Source data:
[Start of Attachment]

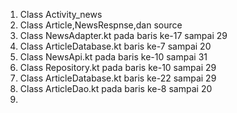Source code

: 1. Class Activity_news
2. Class Article,NewsRespnse,dan source
3. Class NewsAdapter.kt pada baris ke-17 sampai 29
4. Class ArticleDatabase.kt baris ke-7 sampai 20
5. Class NewsApi.kt pada baris ke-10 sampai 31
6. Class Repository.kt pada baris ke-10 sampai 29
7. Class ArticleDatabase.kt baris ke-22 sampai 29
8. Class ArticleDao.kt pada baris ke-8 sampai 20
9.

[End of Attachment]

Problem details:
In the listing, find every line with the word "pada" and return it.

The answer:
3. Class NewsAdapter.kt pada baris ke-17 sampai 29
5. Class NewsApi.kt pada baris ke-10 sampai 31
6. Class Repository.kt pada baris ke-10 sampai 29
8. Class ArticleDao.kt pada baris ke-8 sampai 20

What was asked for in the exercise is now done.